Thoughts on Thinking

"When somebody persuades me that I am wrong, I change my mind. What do you do?" John Maynard Keynes

"If you're unhappy with your life, change your thinking." Charles Fillmore

"The primary cause of unhappiness is never the situation but your thoughts about it." Eckhart Tolle

"People are not disturbed by things, but by the view they take of them." Epictetus

"The unexamined life is not worth living." Socrates

"Consciousness is a terrible thing to waste." PunditGeorge

Tuesday, April 01, 2014

Doing It Right!

It is rare to find a true HERO of the environment.  But, there is one.

Melissa Greene tells the amazing story of David Milarch in the April, 2014 issue of Reader’s Digest.  Thank you, Melissa, and RD for helping spread awareness of Milarch’s spot-on approach to genuine environment care.

In a world of faux environmentalists, Milarch is the real thing - a burly man who has lived with trees all his life.  The planet wants more trees.  Not just any tree, but the majestic redwoods that shaded the dinosaurs and filled the atmosphere with oxygen (while absorbing gargantuan amounts of carbon dioxide.)  His mission is to clone (graft) as many of the ancient trees as possible to preserve and propagate the species.  More than a plan, it’s a mission.

A recurring theme for many who report a Near Death Experience, is a fresh sense of purpose – a new perspective.  Thus began Milarch’s mission.   A couple of years ago he described his NDE in Guideposts:

By David Milarch
April, 2012

Suddenly I felt a hard pulse in my chest, like a thud. I floated from the bed toward the ceiling. I looked down. My body lay in the bed lifeless. I looked awful, bloated, my skin yellow and gray. Like I’d washed up on a beach. Is this it? I thought. My time on earth over?

I felt a touch, gentle, yet firm, on my right arm. I turned to see a beautiful female in a radiant white gown. There was a fragrance, sweeter than any flower. I breathed it deep into my lungs.     

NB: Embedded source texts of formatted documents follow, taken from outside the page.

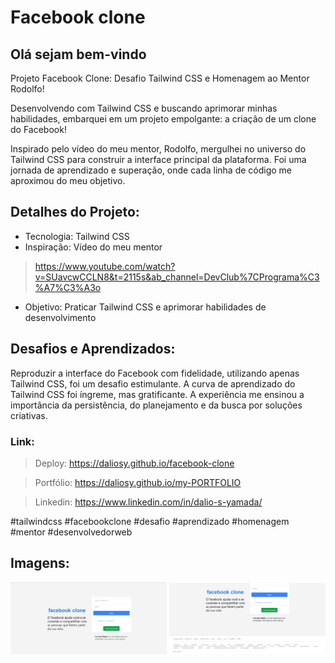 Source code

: # Facebook clone

## Olá sejam bem-vindo

Projeto Facebook Clone: Desafio Tailwind CSS e Homenagem ao Mentor Rodolfo!

Desenvolvendo com Tailwind CSS e buscando aprimorar minhas habilidades, embarquei em um projeto empolgante: a criação de um clone do Facebook!

Inspirado pelo vídeo do meu mentor, Rodolfo, mergulhei no universo do Tailwind CSS para construir a interface principal da plataforma. Foi uma jornada de aprendizado e superação, onde cada linha de código me aproximou do meu objetivo.

## Detalhes do Projeto:
- Tecnologia: Tailwind CSS
- Inspiração: Vídeo do meu mentor 
> https://www.youtube.com/watch?v=SUavcwCCLN8&t=2115s&ab_channel=DevClub%7CPrograma%C3%A7%C3%A3o
- Objetivo: Praticar Tailwind CSS e aprimorar habilidades de desenvolvimento


## Desafios e Aprendizados:
Reproduzir a interface do Facebook com fidelidade, utilizando apenas Tailwind CSS, foi um desafio estimulante.
A curva de aprendizado do Tailwind CSS foi íngreme, mas gratificante.
A experiência me ensinou a importância da persistência, do planejamento e da busca por soluções criativas.

### Link:
> Deploy: https://daliosy.github.io/facebook-clone

> Portfólio: https://daliosy.github.io/my-PORTFOLIO

> Linkedin: https://www.linkedin.com/in/dalio-s-yamada/

#tailwindcss #facebookclone #desafio #aprendizado #homenagem #mentor #desenvolvedorweb

## Imagens:

<div align="center"> 
  <img src="./img/git-1.png" width="250px">
  <img src="./img/git-2.png" width="250px">
</div> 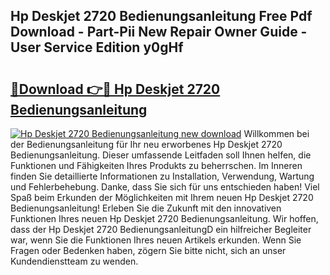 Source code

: ## Hp Deskjet 2720 Bedienungsanleitung Free Pdf Download - Part-Pii New Repair Owner Guide - User Service Edition y0gHf

# <h2><a href="http://df4gem.blite.top/?on=Hp+Deskjet+2720+Bedienungsanleitung">🔗Download 👉🔴 Hp Deskjet 2720 Bedienungsanleitung</a></h2>

[![Hp Deskjet 2720 Bedienungsanleitung new download](https://i.imgur.com/lujVjoI.png)](http://df4gem.blite.top/?on=Hp+Deskjet+2720+Bedienungsanleitung)
Willkommen bei der Bedienungsanleitung für Ihr neu erworbenes Hp Deskjet 2720 Bedienungsanleitung. Dieser umfassende Leitfaden soll Ihnen helfen, die Funktionen und Fähigkeiten Ihres Produkts zu beherrschen. Im Inneren finden Sie detaillierte Informationen zu Installation, Verwendung, Wartung und Fehlerbehebung. Danke, dass Sie sich für uns entschieden haben! Viel Spaß beim Erkunden der Möglichkeiten mit Ihrem neuen Hp Deskjet 2720 Bedienungsanleitung! Erleben Sie die Zukunft mit den innovativen Funktionen Ihres neuen Hp Deskjet 2720 Bedienungsanleitung. Wir hoffen, dass der Hp Deskjet 2720 BedienungsanleitungD ein hilfreicher Begleiter war, wenn Sie die Funktionen Ihres neuen Artikels erkunden. Wenn Sie Fragen oder Bedenken haben, zögern Sie bitte nicht, sich an unser Kundendienstteam zu wenden.

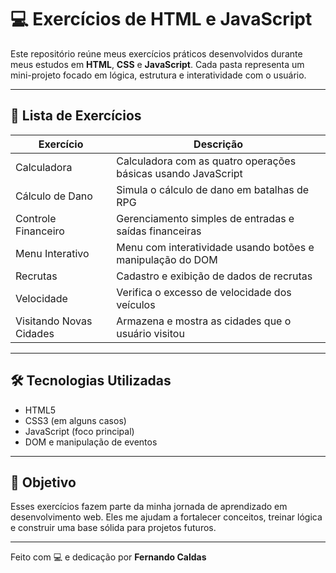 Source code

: # 💻 Exercícios de HTML e JavaScript

Este repositório reúne meus exercícios práticos desenvolvidos durante meus estudos em **HTML**, **CSS** e **JavaScript**. Cada pasta representa um mini-projeto focado em lógica, estrutura e interatividade com o usuário.

---

## 📁 Lista de Exercícios

| Exercício             | Descrição                                      |
|-----------------------|------------------------------------------------|
| Calculadora           | Calculadora com as quatro operações básicas usando JavaScript |
| Cálculo de Dano       | Simula o cálculo de dano em batalhas de RPG    |
| Controle Financeiro   | Gerenciamento simples de entradas e saídas financeiras |
| Menu Interativo       | Menu com interatividade usando botões e manipulação do DOM |
| Recrutas              | Cadastro e exibição de dados de recrutas       |
| Velocidade            | Verifica o excesso de velocidade dos veículos  |
| Visitando Novas Cidades | Armazena e mostra as cidades que o usuário visitou |

---

## 🛠️ Tecnologias Utilizadas

- HTML5  
- CSS3 (em alguns casos)  
- JavaScript (foco principal)  
- DOM e manipulação de eventos

---

## 🚀 Objetivo

Esses exercícios fazem parte da minha jornada de aprendizado em desenvolvimento web. Eles me ajudam a fortalecer conceitos, treinar lógica e construir uma base sólida para projetos futuros.

---

Feito com 💻 e dedicação por **Fernando Caldas**

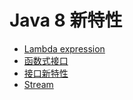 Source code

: # Java 8 新特性

- [Lambda expression](https://github.com/ceezyyy/backend-notes/blob/master/Java/Java8/lambda/notes/lambda.md)
- [函数式接口](https://github.com/ceezyyy/backend-notes/blob/master/Java/Java8/functional-interface/notes/functional-interface.md)
- [接口新特性](https://github.com/ceezyyy/backend-notes/blob/master/Java/Java8/interface-enhancement/notes/interface-enhancement.md)
- [Stream](https://github.com/ceezyyy/backend-notes/blob/master/Java/Java8/stream/notes/Stream.md)

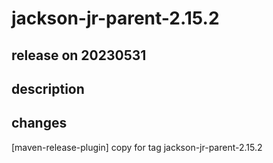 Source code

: # jackson-jr-parent-2.15.2

## release on 20230531

## description

## changes

[maven-release-plugin] copy for tag jackson-jr-parent-2.15.2


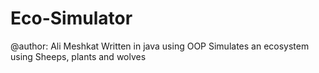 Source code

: # Eco-Simulator
@author: Ali Meshkat 
Written in java using OOP
Simulates an ecosystem using Sheeps, plants and wolves
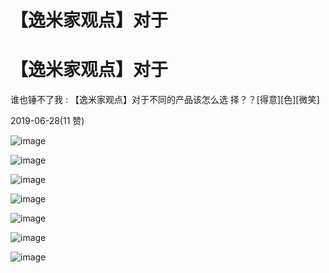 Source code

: # 【逸米家观点】对于

# 【逸米家观点】对于

谁也锤不了我 : 【逸米家观点】对于不同的产品该怎么选 择？？[得意][色][微笑]

2019-06-28(11 赞)

![image](img/Image_0411.png)

![image](img/Image_0421.png)

![image](img/Image_0432.png)

![image](img/Image_0441.png)

![image](img/Image_045.png)

![image](img/Image_046.png)

![image](img/Image_047.png) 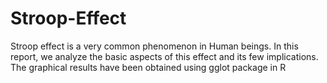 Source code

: # Stroop-Effect
Stroop effect is a very common phenomenon in Human beings. In this report, we analyze the basic aspects of this effect and its few implications. The graphical results have been obtained using gglot package in R 
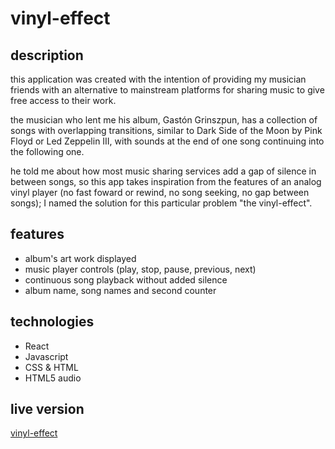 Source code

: # vinyl-effect

## description

this application was created with the intention of providing my musician friends with an alternative to mainstream platforms for sharing music to give free access to their work.  
  
the musician who lent me his album, Gastón Grinszpun, has a collection of songs with overlapping transitions, similar to Dark Side of the Moon by Pink Floyd or Led Zeppelin III, with sounds at the end of one song continuing into the following one.  
  
he told me about how most music sharing services add a gap of silence in between songs, so this app takes inspiration from the features of an analog vinyl player (no fast foward or rewind, no song seeking, no gap between songs); I named the solution for this particular problem "the vinyl-effect".

## features

* album's art work displayed
* music player controls (play, stop, pause, previous, next)
* continuous song playback without added silence
* album name, song names and second counter

## technologies

* React
* Javascript
* CSS & HTML
* HTML5 audio

## live version

[vinyl-effect](https://nunca-estuve-aqui.herokuapp.com)
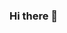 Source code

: ### Hi there 👋

<!--
**Mohammad-Alavi/Mohammad-Alavi** is a ✨ _special_ ✨ repository because its `README.md` (this file) appears on your GitHub profile.


[![Anurag's GitHub stats](https://github-readme-stats.vercel.app/api?username=Mohammad-Alavi)](https://github.com/Mohammad-Alavi/github-readme-stats)

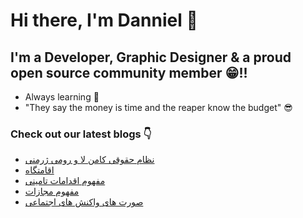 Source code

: # Hi there, I'm Danniel 👋 

## I'm a Developer, Graphic Designer & a proud open source community member 😁!!

- Always learning 🧐
- "They say the money is time and the reaper know the budget" 😎

### Check out our latest blogs 👇

<!-- BLOG-POST-LIST:START -->
- [نظام حقوقی کامن لا و رومی ژرمنی](https://hesabraslaw.com/blog/%D9%86%D8%B8%D8%A7%D9%85-%D8%AD%D9%82%D9%88%D9%82%DB%8C-%DA%A9%D8%A7%D9%85%D9%86-%D9%84%D8%A7-%D9%88-%D8%B1%D9%88%D9%85%DB%8C-%DA%98%D8%B1%D9%85%D9%86%DB%8C/)
- [اقامتگاه](https://hesabraslaw.com/blog/%D8%A7%D9%82%D8%A7%D9%85%D8%AA%DA%AF%D8%A7%D9%87/)
- [مفهوم اقدامات تامینی](https://hesabraslaw.com/blog/%D9%85%D9%81%D9%87%D9%88%D9%85-%D8%A7%D9%82%D8%AF%D8%A7%D9%85%D8%A7%D8%AA-%D8%AA%D8%A7%D9%85%DB%8C%D9%86%DB%8C/)
- [مفهوم مجازات](https://hesabraslaw.com/blog/%D9%85%D9%81%D9%87%D9%88%D9%85-%D9%85%D8%AC%D8%A7%D8%B2%D8%A7%D8%AA/)
- [صورت های واکنش های اجتماعی](https://hesabraslaw.com/blog/%D8%B5%D9%88%D8%B1%D8%AA-%D9%88%D8%A7%DA%A9%D9%86%D8%B4-%D9%87%D8%A7%DB%8C-%D8%A7%D8%AC%D8%AA%D9%85%D8%A7%D8%B9%DB%8C/)
<!-- BLOG-POST-LIST:END -->
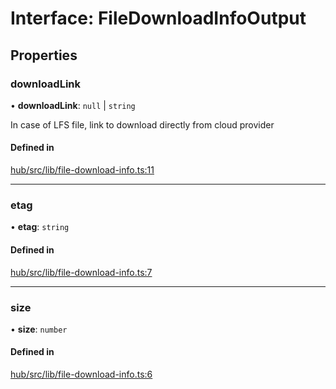 # Interface: FileDownloadInfoOutput

## Properties

### downloadLink

• **downloadLink**: ``null`` \| `string`

In case of LFS file, link to download directly from cloud provider

#### Defined in

[hub/src/lib/file-download-info.ts:11](https://github.com/huggingface/huggingface.js/blob/main/packages/hub/src/lib/file-download-info.ts#L11)

___

### etag

• **etag**: `string`

#### Defined in

[hub/src/lib/file-download-info.ts:7](https://github.com/huggingface/huggingface.js/blob/main/packages/hub/src/lib/file-download-info.ts#L7)

___

### size

• **size**: `number`

#### Defined in

[hub/src/lib/file-download-info.ts:6](https://github.com/huggingface/huggingface.js/blob/main/packages/hub/src/lib/file-download-info.ts#L6)
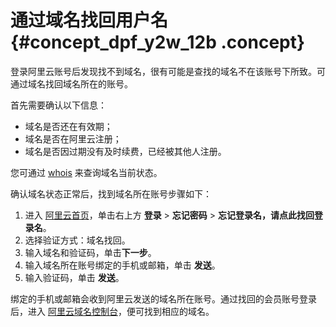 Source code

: # 通过域名找回用户名 {#concept_dpf_y2w_12b .concept}

登录阿里云账号后发现找不到域名，很有可能是查找的域名不在该账号下所致。可通过域名找回域名所在的账号。

首先需要确认以下信息：

-   域名是否还在有效期；
-   域名是否在阿里云注册；
-   域名是否因过期没有及时续费，已经被其他人注册。

您可通过 [whois](http://whois.aliyun.com/) 来查询域名当前状态。

确认域名状态正常后，找到域名所在账号步骤如下：

1.  进入 [阿里云首页](http://www.aliyun.com/)，单击右上方 **登录** \> **忘记密码** \> **忘记登录名，请点此找回登录名**。
2.  选择验证方式：域名找回。
3.  输入域名和验证码，单击**下一步**。
4.  输入域名所在账号绑定的手机或邮箱，单击 **发送**。
5.  输入验证码，单击 **发送**。

绑定的手机或邮箱会收到阿里云发送的域名所在账号。通过找回的会员账号登录后，进入 [阿里云域名控制台](https://netcn.console.aliyun.com/core/domain/list)，便可找到相应的域名。

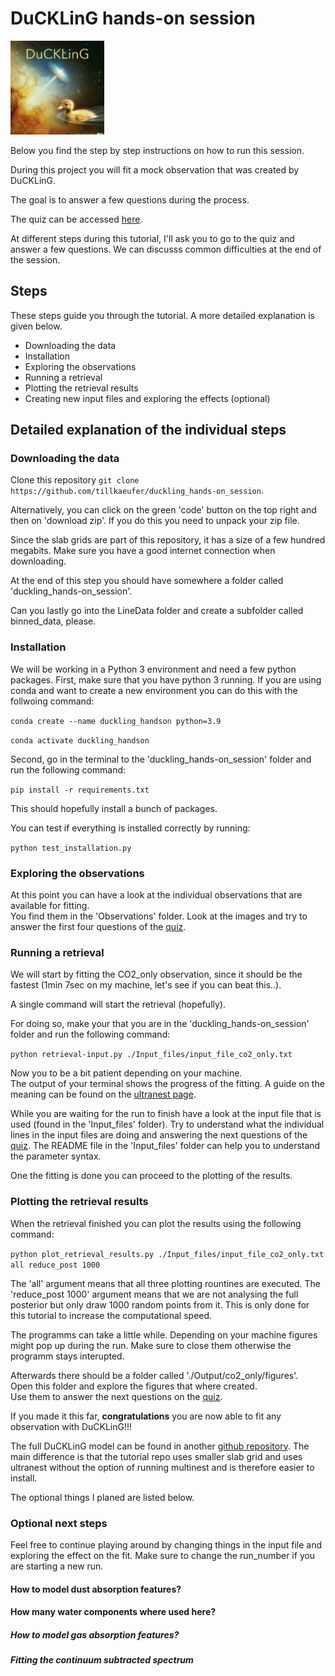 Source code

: # DuCKLinG hands-on session


<img src="./DuCKLinG_logo.png" width="150" />

Below you find the step by step instructions on how to run this session.  

During this project you will fit a mock observation that was created by DuCKLinG.

The goal is to answer a few questions during the process.

The quiz can be accessed [here](https://www.canva.com/design/DAGe7S1YAoM/UEEmq63JZn2cyPYtBioAJQ/edit?utm_content=DAGe7S1YAoM&utm_campaign=designshare&utm_medium=link2&utm_source=sharebutton).

At different steps during this tutorial, I'll ask you to go to the quiz and answer a few questions. We can discusss common difficulties at the end of the session.

## Steps

These steps guide you through the tutorial. A more detailed explanation is given below. 

- Downloading the data
- Installation
- Exploring the observations
- Running a retrieval
- Plotting the retrieval results
- Creating new input files and exploring the effects (optional)

## Detailed explanation of the individual steps

### Downloading the data
Clone this repository `git clone https://github.com/tillkaeufer/duckling_hands-on_session`.

Alternatively, you can click on the green 'code' button on the top right and then on 'download zip'.
If you do this you need to unpack your zip file.

Since the slab grids are part of this repository, it has a size of a few hundred megabits. 
Make sure you have a good internet connection when downloading.

At the end of this step you should have somewhere a folder called 'duckling_hands-on_session'.

Can you lastly go into the LineData folder and create a subfolder called binned_data, please.

### Installation
We will be working in a Python 3 environment and need a few python packages.
First, make sure that you have python 3 running. If you are using conda and want to create a new environment you can do this with the follwoing command:

`conda create --name duckling_handson python=3.9`  

`conda activate duckling_handson`

Second, go in the terminal to the 'duckling_hands-on_session' folder and run the following command:

`pip install -r requirements.txt` 

This should hopefully install a bunch of packages.

You can test if everything is installed correctly by running:

`python test_installation.py` 

### Exploring the observations

At this point you can have a look at the individual observations that are available for fitting.  
You find them in the 'Observations' folder. 
Look at the images and try to answer the first four questions of the [quiz](https://www.canva.com/design/DAGe7S1YAoM/UEEmq63JZn2cyPYtBioAJQ/edit?utm_content=DAGe7S1YAoM&utm_campaign=designshare&utm_medium=link2&utm_source=sharebutton).

### Running a retrieval

We will start by fitting the CO2_only observation, since it should be the fastest (1min 7sec on my machine, let's see if you can beat this..).

A single command will start the retrieval (hopefully).
  
For doing so, make your that you are in the 'duckling_hands-on_session' folder and run the following command:

`python retrieval-input.py ./Input_files/input_file_co2_only.txt`


Now you to be a bit patient depending on your machine.  
The output of your terminal shows the progress of the fitting. A guide on the meaning can be found on the [ultranest page](https://johannesbuchner.github.io/UltraNest/issues.html#what-does-the-live-point-display-mean).

While you are waiting for the run to finish have a look at the input file that is used (found in the 'Input_files' folder).
Try to understand what the individual lines in the input files are doing and answering the next questions of the [quiz](https://www.canva.com/design/DAGe7S1YAoM/UEEmq63JZn2cyPYtBioAJQ/edit?utm_content=DAGe7S1YAoM&utm_campaign=designshare&utm_medium=link2&utm_source=sharebutton).
The README file in the 'Input_files' folder can help you to understand the parameter syntax.



One the fitting is done you can proceed to the plotting of the results.

### Plotting the retrieval results

When the retrieval finished you can plot the results using the following command:

`python plot_retrieval_results.py ./Input_files/input_file_co2_only.txt all reduce_post 1000`

The 'all' argument means that all three plotting rountines are executed. The 'reduce_post 1000' argument means that we are not analysing the full posterior but only draw 1000 random points from it. This is only done for this tutorial to increase the computational speed.  

The programms can take a little while. Depending on your machine figures might pop up during the run. Make sure to close them otherwise the programm stays interupted.

Afterwards there should be a folder called './Output/co2_only/figures'.  
Open this folder and explore the figures that where created.  
Use them to answer the next questions on the [quiz](https://www.canva.com/design/DAGe7S1YAoM/UEEmq63JZn2cyPYtBioAJQ/edit?utm_content=DAGe7S1YAoM&utm_campaign=designshare&utm_medium=link2&utm_source=sharebutton).

If you made it this far, **congratulations** you are now able to fit any observation with DuCKLinG!!!  

The full DuCKLinG model can be found in another [github repository](https://github.com/tillkaeufer/DuCKLinG). The main difference is that the tutorial repo uses smaller slab grid and uses ultranest without the option of running multinest and is therefore easier to install.  

The optional things I planed are listed below.

### Optional next steps

Feel free to continue playing around by changing things in the input file and exploring the effect on the fit. Make sure to change the run_number if you are starting a new run.

#### How to model dust absorption features?

#### How many water components where used here?

##### How to model gas absorption features?

##### Fitting the continuum subtracted spectrum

“We know you’re scared,” she said. “But we’re here to help.”

“Who are you?” I said.

“We’re here to help you,” she repeated. To my left there was another female, nearly identical to the first, holding my other arm. Angels? I wondered to myself. What could they want from me?
We left the confines of the house and entered a tunnel of light. The walls were a brilliant white, except for the glow of a thin pink and blue helix running through it. Then we shot off, like we were on the tip of a missile. It scared the starch out of me. But it was only for a few seconds.

I stepped out onto a vista. Below me a white, sandy beach leading to a vast body of water. In the distance a gleaming metropolis, lit by a prism of light, like a sunrise. I felt a comfort I’d never dreamed possible.

Love. Unconditional love. It seemed to flow all around me, like waves caressing me. My sadness, my sense of failure left me. I wanted to stay here forever.

Dozens of light beings, radiant, glowing personages walked toward me on top of the water. They didn’t have wings. They wore white gowns but the light, shimmering around each of them, was golden.

In the midst of them was another angel, a towering presence. He looked to be at least ten feet tall. He was clearly leading the others. Under a dark blue cape he wore a translucent gown of lighter blue.

I heard a booming sound, like thunder. It was the lead angel. “You can’t stay. You must go back.”

“But...” I started.

“You have work to do,” he said. Work? What kind of work? I didn’t want to leave. But before I could get another word out I was back hurtling through the white tunnel with the first two angels to my bedroom. I lowered back into my body, and then they were gone.

But what was the work I was supposed to do? “Wait! Wait!” I shouted, suddenly sitting upright.

Milarch’s work became obvious – nurse existing giants and propagate them by cloning.  And so he did.  Now the prospect of cloning from the giant stumps of long harvested trees seems dim.  But, driven by his angelic moment, the Champion Tree Project took root, so to speak.  Milarch champions all old-growth species – he’s cloned George Washington’s ash, hemlock and mulberry.  In the late 1960’s Greece presented the United States with a sapling removed from a tree thought to be one that Hippocrates taught under.  Alas, the sapling died.  But Milarch and associates managed to clone the ancient sycamore.  Appropriately, reports Greene, one of the Hippocratic sycamores will be planted at the NIH in Bethesda on Arbor Day.

David Milarch – Hero of the Environment.